Sur le fond, Emmanuel Macron fait face à une difficulté : comment préparer une reprise sans donner l'impression que la fin de ce confinement est arrivé et que les Français relâchent leurs efforts. Car si la France connaît une baisse du nombre de patients en réanimation depuis quelques jours, il semble bien trop tôt pour crier victoire.

Autre question qui concerne des millions de familles : les écoles et les universités seront-elles maintenues fermées ? Et si oui, comment se dérouleront les examens de fin d'année ? Les déplacements seront-ils limités de manière aussi strictes ? A quand un début d'assouplissement ?Beaucoup de Français se demandent en effet s'ils pourront partir en vacances cet été.

  • La riposte sur le plan économique

Sur le plan économique, Emmanuel Macron, qui n'hésitait pas à dire que la France est en "guerre" contre le coronavirus" le 16 mars, devrait aussi revenir sur la riposte de l'Etat face à la récession sans précédent depuis la fin de la Seconde guerre mondiale à laquelle la France est confrontée.

Mi-mars, le président français avait promis une prise en charge par l'Etat du chômage partiel. Au 7 avril, 6,3 millions de personnes avaient fait une demande d’"activité partiellepour motif de Coronavirus", selon la Dares, le service statistiques du ministère du Travail. Et plus de 660 000 entreprises étaient concernées.

La Banque de France a estimé mercredi que le PIB avait chuté de 6% au premier trimestre. Et le plan d'urgence pour soutenir l'économie française doit passer de 45 à 100 milliards d'euros. Le président pourrait être amené à en dessiner les contours après avoir promis de soutenir l'économie "quoiqu'il en coûte".

  • Quelle stratégie sanitaire ?

Emmanuel Macron est aussi attendu sur l'un des points qui ont suscité le plus de crispations : le manque de masques en France,dû à une stratégie de non-renouvellement décidée au début des années 2010.

Faut-il rendre son utilisation plus systématique, comme l'Autriche le fait dans les supermarchés ? Alors que près de deux milliards de masques ont été importés en masse, notamment de Chine, afin d'aider les soignants et les malades en priorité, est-ce tout simplement faisable en l'état actuel des stocks ?

Autre question : quelle stratégie en matière de tests à plus long terme ? Alors que les campagnes de dépistages plus massifs déployés par l'Allemagne et la Corée du Sud ont souvent été cités comme exemple, la France, qui avait décidé de ne tester que les cas les plus graves, a progressivement augmenté ses capacités de tests.

Aujourd'hui, selon Santé Publique France, un peu plus de 80 000 tests étaient réalisés chaque semaine début avril, si l'on ajoute les données des laboratoires hospitaliers et celles des laboratoires de ville.
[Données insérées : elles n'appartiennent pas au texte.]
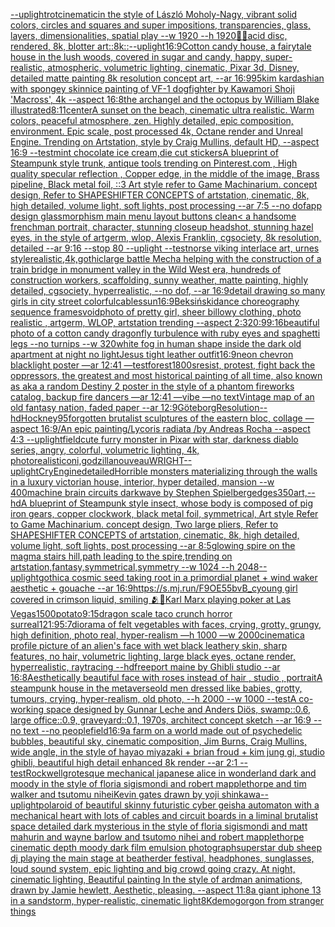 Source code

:[--uplight](https://www.ebank.nz/aiartgenerator?category=--uplight)[rot](https://www.ebank.nz/aiartgenerator?category=rot)[cinematic](https://www.ebank.nz/aiartgenerator?category=cinematic)[in the style of László Moholy-Nagy, vibrant solid colors, circles and squares and super impositions, transparencies, glass, layers,  dimensionalities, spatial play --w 1920 --h 1920](https://www.ebank.nz/aiartgenerator?category=in%20the%20style%20of%20L%C3%A1szl%C3%B3%20Moholy-Nagy%2C%20vibrant%20solid%20colors%2C%20circles%20and%20squares%20and%20super%20impositions%2C%20transparencies%2C%20glass%2C%20layers%2C%20%20dimensionalities%2C%20spatial%20play%20--w%201920%20--h%201920)[🤖💀](https://www.ebank.nz/aiartgenerator?category=%F0%9F%A4%96%F0%9F%92%80)[acid disc, rendered, 8k, blotter art](https://www.ebank.nz/aiartgenerator?category=acid%20disc%2C%20rendered%2C%208k%2C%20blotter%20art)[::8k::](https://www.ebank.nz/aiartgenerator?category=%3A%3A8k%3A%3A)[--uplight](https://www.ebank.nz/aiartgenerator?category=--uplight)[16:9](https://www.ebank.nz/aiartgenerator?category=16%3A9)[Cotton candy house, a fairytale house in the lush woods, covered in sugar and candy, happy, super-realistic, atmospheric, volumetric lighting, cinematic, Pixar 3d, Disney, detailed matte painting 8k resolution concept art, --ar 16:9](https://www.ebank.nz/aiartgenerator?category=Cotton%20candy%20house%2C%20a%20fairytale%20house%20in%20the%20lush%20woods%2C%20covered%20in%20sugar%20and%20candy%2C%20happy%2C%20super-realistic%2C%20atmospheric%2C%20volumetric%20lighting%2C%20cinematic%2C%20Pixar%203d%2C%20Disney%2C%20detailed%20matte%20painting%208k%20resolution%20concept%20art%2C%20--ar%2016%3A9)[95](https://www.ebank.nz/aiartgenerator?category=95)[kim kardashian with spongey skin](https://www.ebank.nz/aiartgenerator?category=kim%20kardashian%20with%20spongey%20skin)[nice painting of VF-1 dogfighter by Kawamori Shoji 'Macross', 4k --aspect 16:8](https://www.ebank.nz/aiartgenerator?category=nice%20painting%20of%20VF-1%20dogfighter%20by%20Kawamori%20Shoji%20%27Macross%27%2C%204k%20--aspect%2016%3A8)[the archangel and the octopus by William Blake illustrated](https://www.ebank.nz/aiartgenerator?category=the%20archangel%20and%20the%20octopus%20by%20William%20Blake%20illustrated)[8:11](https://www.ebank.nz/aiartgenerator?category=8%3A11)[center](https://www.ebank.nz/aiartgenerator?category=center)[A sunset on the beach, cinematic ultra realistic. Warm colors, peaceful atmosphere, zen. Highly detailed, epic composition, environment. Epic scale, post processed 4k, Octane render and Unreal Engine. Trending on Artstation, style by Craig Mullins, default HD, --aspect 16:9 --test](https://www.ebank.nz/aiartgenerator?category=A%20sunset%20on%20the%20beach%2C%20cinematic%20ultra%20realistic.%20Warm%20colors%2C%20peaceful%20atmosphere%2C%20zen.%20Highly%20detailed%2C%20epic%20composition%2C%20environment.%20Epic%20scale%2C%20post%20processed%204k%2C%20Octane%20render%20and%20Unreal%20Engine.%20Trending%20on%20Artstation%2C%20style%20by%20Craig%20Mullins%2C%20default%20HD%2C%20--aspect%2016%3A9%20--test)[mint chocolate ice cream,die cut stickers](https://www.ebank.nz/aiartgenerator?category=mint%20chocolate%20ice%20cream%2Cdie%20cut%20stickers)[A blueprint of Steampunk style trunk,   antique tools trending on Pinterest.com  , High quality specular reflection , Copper  edge, in the middle of the image, Brass pipeline,  Black metal foil,  ::3  Art style refer to Game Machinarium.  concept design, Refer to SHAPESHIFTER CONCEPTS  of artstation, cinematic,  8k, high detailed,  volume light,  soft lights,  post processing    --ar 7:5   --no dof](https://www.ebank.nz/aiartgenerator?category=A%20blueprint%20of%20Steampunk%20style%20trunk%2C%20%20%20antique%20tools%20trending%20on%20Pinterest.com%20%20%2C%20High%20quality%20specular%20reflection%20%2C%20Copper%20%20edge%2C%20in%20the%20middle%20of%20the%20image%2C%20Brass%20pipeline%2C%20%20Black%20metal%20foil%2C%20%20%3A%3A3%20%20Art%20style%20refer%20to%20Game%20Machinarium.%20%20concept%20design%2C%20Refer%20to%20SHAPESHIFTER%20CONCEPTS%20%20of%20artstation%2C%20cinematic%2C%20%208k%2C%20high%20detailed%2C%20%20volume%20light%2C%20%20soft%20lights%2C%20%20post%20processing%20%20%20%20--ar%207%3A5%20%20%20--no%20dof)[app design glassmorphism main menu layout buttons clean](https://www.ebank.nz/aiartgenerator?category=app%20design%20glassmorphism%20main%20menu%20layout%20buttons%20clean)[< a handsome frenchman portrait, character, stunning closeup headshot, stunning hazel eyes, in the style of artgerm, wlop, Alexis Franklin, cgsociety, 8k resolution, detailed --ar 9:16 --stop 80 --uplight --test](https://www.ebank.nz/aiartgenerator?category=%3C%20a%20handsome%20frenchman%20portrait%2C%20character%2C%20stunning%20closeup%20headshot%2C%20stunning%20hazel%20eyes%2C%20in%20the%20style%20of%20artgerm%2C%20wlop%2C%20Alexis%20Franklin%2C%20cgsociety%2C%208k%20resolution%2C%20detailed%20--ar%209%3A16%20--stop%2080%20--uplight%20--test)[norse viking interlace art, urnes style](https://www.ebank.nz/aiartgenerator?category=norse%20viking%20interlace%20art%2C%20urnes%20style)[realistic,4k,gothic](https://www.ebank.nz/aiartgenerator?category=realistic%2C4k%2Cgothic)[large battle Mecha helping with the construction of a train bridge in monument valley in the Wild West era, hundreds of construction workers, scaffolding, sunny weather, matte painting, highly detailed, cgsociety, hyperrealistic, --no dof, --ar 16:9](https://www.ebank.nz/aiartgenerator?category=large%20battle%20Mecha%20helping%20with%20the%20construction%20of%20a%20train%20bridge%20in%20monument%20valley%20in%20the%20Wild%20West%20era%2C%20hundreds%20of%20construction%20workers%2C%20scaffolding%2C%20sunny%20weather%2C%20matte%20painting%2C%20highly%20detailed%2C%20cgsociety%2C%20hyperrealistic%2C%20--no%20dof%2C%20--ar%2016%3A9)[detail drawing so many girls in city street colorful](https://www.ebank.nz/aiartgenerator?category=detail%20drawing%20so%20many%20girls%20in%20city%20street%20colorful)[cables](https://www.ebank.nz/aiartgenerator?category=cables)[sun](https://www.ebank.nz/aiartgenerator?category=sun)[16:9](https://www.ebank.nz/aiartgenerator?category=16%3A9)[Beksiński](https://www.ebank.nz/aiartgenerator?category=Beksi%C5%84ski)[dance choreography sequence frames](https://www.ebank.nz/aiartgenerator?category=dance%20choreography%20sequence%20frames)[void](https://www.ebank.nz/aiartgenerator?category=void)[photo of pretty girl, sheer billowy clothing, photo realistic , artgerm, WLOP, artstation trending --aspect 2:3](https://www.ebank.nz/aiartgenerator?category=photo%20of%20pretty%20girl%2C%20sheer%20billowy%20clothing%2C%20photo%20realistic%20%2C%20artgerm%2C%20WLOP%2C%20artstation%20trending%20--aspect%202%3A3)[20:9](https://www.ebank.nz/aiartgenerator?category=20%3A9)[9:16](https://www.ebank.nz/aiartgenerator?category=9%3A16)[beautiful photo of a cotton candy dragonfly turbulence with ruby eyes and spaghetti legs --no turnips --w 320](https://www.ebank.nz/aiartgenerator?category=beautiful%20photo%20of%20a%20cotton%20candy%20dragonfly%20turbulence%20with%20ruby%20eyes%20and%20spaghetti%20legs%20--no%20turnips%20--w%20320)[white fog in human shape inside the dark old apartment at night no light](https://www.ebank.nz/aiartgenerator?category=white%20fog%20in%20human%20shape%20inside%20the%20dark%20old%20apartment%20at%20night%20no%20light)[Jesus tight leather outfit](https://www.ebank.nz/aiartgenerator?category=Jesus%20tight%20leather%20outfit)[16:9](https://www.ebank.nz/aiartgenerator?category=16%3A9)[neon chevron blacklight poster —ar 12:41 —test](https://www.ebank.nz/aiartgenerator?category=neon%20chevron%20blacklight%20poster%20%E2%80%94ar%2012%3A41%20%E2%80%94test)[forest](https://www.ebank.nz/aiartgenerator?category=forest)[1800s](https://www.ebank.nz/aiartgenerator?category=1800s)[resist, protest, fight back the oppressors, the greatest and most historical painting of all time, also known as aka a random Destiny 2 poster in the style of a phantom fireworks catalog, backup fire dancers —ar 12:41 —vibe —no text](https://www.ebank.nz/aiartgenerator?category=resist%2C%20protest%2C%20fight%20back%20the%20oppressors%2C%20the%20greatest%20and%20most%20historical%20painting%20of%20all%20time%2C%20also%20known%20as%20aka%20a%20random%20Destiny%202%20poster%20in%20the%20style%20of%20a%20phantom%20fireworks%20catalog%2C%20backup%20fire%20dancers%20%E2%80%94ar%2012%3A41%20%E2%80%94vibe%20%E2%80%94no%20text)[Vintage map of an old fantasy nation, faded paper --ar 12:9](https://www.ebank.nz/aiartgenerator?category=Vintage%20map%20of%20an%20old%20fantasy%20nation%2C%20faded%20paper%20--ar%2012%3A9)[Göteborg](https://www.ebank.nz/aiartgenerator?category=G%C3%B6teborg)[Resolution](https://www.ebank.nz/aiartgenerator?category=Resolution)[--hd](https://www.ebank.nz/aiartgenerator?category=--hd)[Hockney](https://www.ebank.nz/aiartgenerator?category=Hockney)[95](https://www.ebank.nz/aiartgenerator?category=95)[forgotten brutalist sculptures of the eastern bloc, collage —aspect 16:9](https://www.ebank.nz/aiartgenerator?category=forgotten%20brutalist%20sculptures%20of%20the%20eastern%20bloc%2C%20collage%20%E2%80%94aspect%2016%3A9)[/An epic painting/Lycoris radiata /by Andreas Rocha     --aspect 4:3 --uplight](https://www.ebank.nz/aiartgenerator?category=/An%20epic%20painting/Lycoris%20radiata%20/by%20Andreas%20Rocha%20%20%20%20%20--aspect%204%3A3%20--uplight)[field](https://www.ebank.nz/aiartgenerator?category=field)[cute furry monster in Pixar with star, darkness diablo series, angry, colorful, volumetric lighting, 4k, photorealistic](https://www.ebank.nz/aiartgenerator?category=cute%20furry%20monster%20in%20Pixar%20with%20star%2C%20darkness%20diablo%20series%2C%20angry%2C%20colorful%2C%20volumetric%20lighting%2C%204k%2C%20photorealistic)[oni,godzilla](https://www.ebank.nz/aiartgenerator?category=oni%2Cgodzilla)[nouveau](https://www.ebank.nz/aiartgenerator?category=nouveau)[WRIGHT](https://www.ebank.nz/aiartgenerator?category=WRIGHT)[--uplight](https://www.ebank.nz/aiartgenerator?category=--uplight)[CryEngine](https://www.ebank.nz/aiartgenerator?category=CryEngine)[detailed](https://www.ebank.nz/aiartgenerator?category=detailed)[Horrible monsters materializing through the walls in a luxury victorian house, interior, hyper detailed, mansion --w 400](https://www.ebank.nz/aiartgenerator?category=Horrible%20monsters%20materializing%20through%20the%20walls%20in%20a%20luxury%20victorian%20house%2C%20interior%2C%20hyper%20detailed%2C%20mansion%20--w%20400)[machine brain circuits darkwave by Stephen Spielberg](https://www.ebank.nz/aiartgenerator?category=machine%20brain%20circuits%20darkwave%20by%20Stephen%20Spielberg)[edges](https://www.ebank.nz/aiartgenerator?category=edges)[350](https://www.ebank.nz/aiartgenerator?category=350)[art,](https://www.ebank.nz/aiartgenerator?category=art%2C)[--hd](https://www.ebank.nz/aiartgenerator?category=--hd)[A blueprint of Steampunk style insect,   whose body is composed of pig iron gears, copper clockwork, black metal foil, symmetrical, Art style Refer to Game Machinarium.  concept design, Two large pliers, Refer to SHAPESHIFTER CONCEPTS  of artstation, cinematic,  8k, high detailed,  volume light,  soft lights,  post processing    --ar 8:5](https://www.ebank.nz/aiartgenerator?category=A%20blueprint%20of%20Steampunk%20style%20insect%2C%20%20%20whose%20body%20is%20composed%20of%20pig%20iron%20gears%2C%20copper%20clockwork%2C%20black%20metal%20foil%2C%20symmetrical%2C%20Art%20style%20Refer%20to%20Game%20Machinarium.%20%20concept%20design%2C%20Two%20large%20pliers%2C%20Refer%20to%20SHAPESHIFTER%20CONCEPTS%20%20of%20artstation%2C%20cinematic%2C%20%208k%2C%20high%20detailed%2C%20%20volume%20light%2C%20%20soft%20lights%2C%20%20post%20processing%20%20%20%20--ar%208%3A5)[glowing spire on the magma stairs hill,path leading to the spire,trending on artstation,fantasy,symmetrical,symmetry --w 1024 --h 2048](https://www.ebank.nz/aiartgenerator?category=glowing%20spire%20on%20the%20magma%20stairs%20hill%2Cpath%20leading%20to%20the%20spire%2Ctrending%20on%20artstation%2Cfantasy%2Csymmetrical%2Csymmetry%20--w%201024%20--h%202048)[--uplight](https://www.ebank.nz/aiartgenerator?category=--uplight)[gothic](https://www.ebank.nz/aiartgenerator?category=gothic)[](https://www.ebank.nz/aiartgenerator?category=)[a cosmic seed taking root in a primordial planet + wind waker aesthetic + gouache --ar 16:9](https://www.ebank.nz/aiartgenerator?category=a%20cosmic%20seed%20taking%20root%20in%20a%20primordial%20planet%20%2B%20wind%20waker%20aesthetic%20%2B%20gouache%20--ar%2016%3A9)[<https://s.mj.run/F9OE55bvB_c>](https://www.ebank.nz/aiartgenerator?category=%3Chttps%3A//s.mj.run/F9OE55bvB_c%3E)[young girl covered in crimson liquid, smiling 🫂👧](https://www.ebank.nz/aiartgenerator?category=young%20girl%20covered%20in%20crimson%20liquid%2C%20smiling%20%F0%9F%AB%82%F0%9F%91%A7)[Karl Marx playing poker at Las Vegas](https://www.ebank.nz/aiartgenerator?category=Karl%20Marx%20playing%20poker%20at%20Las%20Vegas)[1500](https://www.ebank.nz/aiartgenerator?category=1500)[potato](https://www.ebank.nz/aiartgenerator?category=potato)[9:15](https://www.ebank.nz/aiartgenerator?category=9%3A15)[dragon scale taco crunch horror surreal](https://www.ebank.nz/aiartgenerator?category=dragon%20scale%20taco%20crunch%20horror%20surreal)[1](https://www.ebank.nz/aiartgenerator?category=1)[21:9](https://www.ebank.nz/aiartgenerator?category=21%3A9)[5:7](https://www.ebank.nz/aiartgenerator?category=5%3A7)[diorama of felt vegetables with faces, crying, grotty, grungy, high definition, photo real, hyper-realism —h 1000 —w 2000](https://www.ebank.nz/aiartgenerator?category=diorama%20of%20felt%20vegetables%20with%20faces%2C%20crying%2C%20grotty%2C%20grungy%2C%20high%20definition%2C%20photo%20real%2C%20hyper-realism%20%E2%80%94h%201000%20%E2%80%94w%202000)[cinematic](https://www.ebank.nz/aiartgenerator?category=cinematic)[a profile picture of an alien's face with wet black leathery skin, sharp features, no hair, volumetric lighting, large black eyes, octane render, hyperrealistic, raytracing --hd](https://www.ebank.nz/aiartgenerator?category=a%20profile%20picture%20of%20an%20alien%27s%20face%20with%20wet%20black%20leathery%20skin%2C%20sharp%20features%2C%20no%20hair%2C%20volumetric%20lighting%2C%20large%20black%20eyes%2C%20octane%20render%2C%20hyperrealistic%2C%20raytracing%20--hd)[freeport maine by Ghibli studio --ar 16:8](https://www.ebank.nz/aiartgenerator?category=freeport%20maine%20by%20Ghibli%20studio%20--ar%2016%3A8)[Aesthetically beautiful face with roses instead of hair , studio , portrait](https://www.ebank.nz/aiartgenerator?category=Aesthetically%20beautiful%20face%20with%20roses%20instead%20of%20hair%20%2C%20studio%20%2C%20portrait)[A steampunk house in the metaverse](https://www.ebank.nz/aiartgenerator?category=A%20steampunk%20house%20in%20the%20metaverse)[old men dressed like babies, grotty, tumours, crying, hyper-realism, old photo, --h 2000 --w 1000 --test](https://www.ebank.nz/aiartgenerator?category=old%20men%20dressed%20like%20babies%2C%20grotty%2C%20tumours%2C%20crying%2C%20hyper-realism%2C%20old%20photo%2C%20--h%202000%20--w%201000%20--test)[A co-working space designed by Gunnar Leche and Anders Diös, swamp::0.6, large office::0.9, graveyard::0.1, 1970s, architect concept sketch --ar 16:9 --no text --no people](https://www.ebank.nz/aiartgenerator?category=A%20co-working%20space%20designed%20by%20Gunnar%20Leche%20and%20Anders%20Di%C3%B6s%2C%20swamp%3A%3A0.6%2C%20large%20office%3A%3A0.9%2C%20graveyard%3A%3A0.1%2C%201970s%2C%20architect%20concept%20sketch%20--ar%2016%3A9%20--no%20text%20--no%20people)[field](https://www.ebank.nz/aiartgenerator?category=field)[16:9](https://www.ebank.nz/aiartgenerator?category=16%3A9)[a farm on a world made out of psychedelic bubbles, beautiful sky, cinematic composition, Jim Burns, Craig Mullins, wide angle, in the style of hayao miyazaki + brian froud + kim jung gi, studio ghibli, beautiful high detail enhanced 8k render --ar 2:1 --test](https://www.ebank.nz/aiartgenerator?category=a%20farm%20on%20a%20world%20made%20out%20of%20psychedelic%20bubbles%2C%20beautiful%20sky%2C%20cinematic%20composition%2C%20Jim%20Burns%2C%20Craig%20Mullins%2C%20wide%20angle%2C%20in%20the%20style%20of%20hayao%20miyazaki%20%2B%20brian%20froud%20%2B%20kim%20jung%20gi%2C%20studio%20ghibli%2C%20beautiful%20high%20detail%20enhanced%208k%20render%20--ar%202%3A1%20--test)[Rockwell](https://www.ebank.nz/aiartgenerator?category=Rockwell)[grotesque mechanical japanese alice in wonderland dark and moody in the style of floria sigismondi and robert mapplethorpe and tim walker and tsutomu nihei](https://www.ebank.nz/aiartgenerator?category=grotesque%20mechanical%20japanese%20alice%20in%20wonderland%20dark%20and%20moody%20in%20the%20style%20of%20floria%20sigismondi%20and%20robert%20mapplethorpe%20and%20tim%20walker%20and%20tsutomu%20nihei)[Kevin gates drawn by yoji shinkawa](https://www.ebank.nz/aiartgenerator?category=Kevin%20gates%20drawn%20by%20yoji%20shinkawa)[--uplight](https://www.ebank.nz/aiartgenerator?category=--uplight)[polaroid of beautiful skinny futuristic cyber geisha automaton with a mechanical heart with lots of cables and circuit boards in a liminal brutalist space detailed dark mysterious in the style of floria sigismondi and matt mahurin and wayne barlow and tsutomo nihei and robert mapplethorpe cinematic depth moody dark film emulsion photograph](https://www.ebank.nz/aiartgenerator?category=polaroid%20of%20beautiful%20skinny%20futuristic%20cyber%20geisha%20automaton%20with%20a%20mechanical%20heart%20with%20lots%20of%20cables%20and%20circuit%20boards%20in%20a%20liminal%20brutalist%20space%20detailed%20dark%20mysterious%20in%20the%20style%20of%20floria%20sigismondi%20and%20matt%20mahurin%20and%20wayne%20barlow%20and%20tsutomo%20nihei%20and%20robert%20mapplethorpe%20cinematic%20depth%20moody%20dark%20film%20emulsion%20photograph)[superstar dub sheep dj playing the main stage at beatherder festival, headphones, sunglasses,  loud sound system, epic lighting and big crowd going crazy. At night, cinematic lighting, Beautiful painting In the style of ardman animations, drawn by Jamie hewlett, Aesthetic, pleasing. --aspect 11:8](https://www.ebank.nz/aiartgenerator?category=superstar%20dub%20sheep%20dj%20playing%20the%20main%20stage%20at%20beatherder%20festival%2C%20headphones%2C%20sunglasses%2C%20%20loud%20sound%20system%2C%20epic%20lighting%20and%20big%20crowd%20going%20crazy.%20At%20night%2C%20cinematic%20lighting%2C%20Beautiful%20painting%20In%20the%20style%20of%20ardman%20animations%2C%20drawn%20by%20Jamie%20hewlett%2C%20Aesthetic%2C%20pleasing.%20--aspect%2011%3A8)[a giant iphone 13 in a sandstorm, hyper-realistic, cinematic light](https://www.ebank.nz/aiartgenerator?category=a%20giant%20iphone%2013%20in%20a%20sandstorm%2C%20hyper-realistic%2C%20cinematic%20light)[8K](https://www.ebank.nz/aiartgenerator?category=8K)[demogorgon from stranger things](https://www.ebank.nz/aiartgenerator?category=demogorgon%20from%20stranger%20things)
Mais pour quelle stratégie de dépistage à long terme ? Les réponses pourraient aussi être données plus tard, par le Premier ministre Edouard Philippe ou le ministre de la Santé, Olivier Véran.

  • Susciter la confiance des Français

Enfin, le président tentera également de convaincre les Français alors que la défiance s'installe. Manque de tests et de masques, hôpitaux saturés, messages contradictoires avec le maintien du premier tour des municipales le 15 mars... Certains épisodes de la gestion de crise ont pu créer la confusion.

Selon un sondage Ifop pour le Journal du Dimanche, la confiance envers le gouvernement est passée de 55% lors du début du confinement à 38% ces derniers jours. Une confiance pourtant essentielle, pour dissuader ceux qui seraient tentés de relâcher leurs efforts.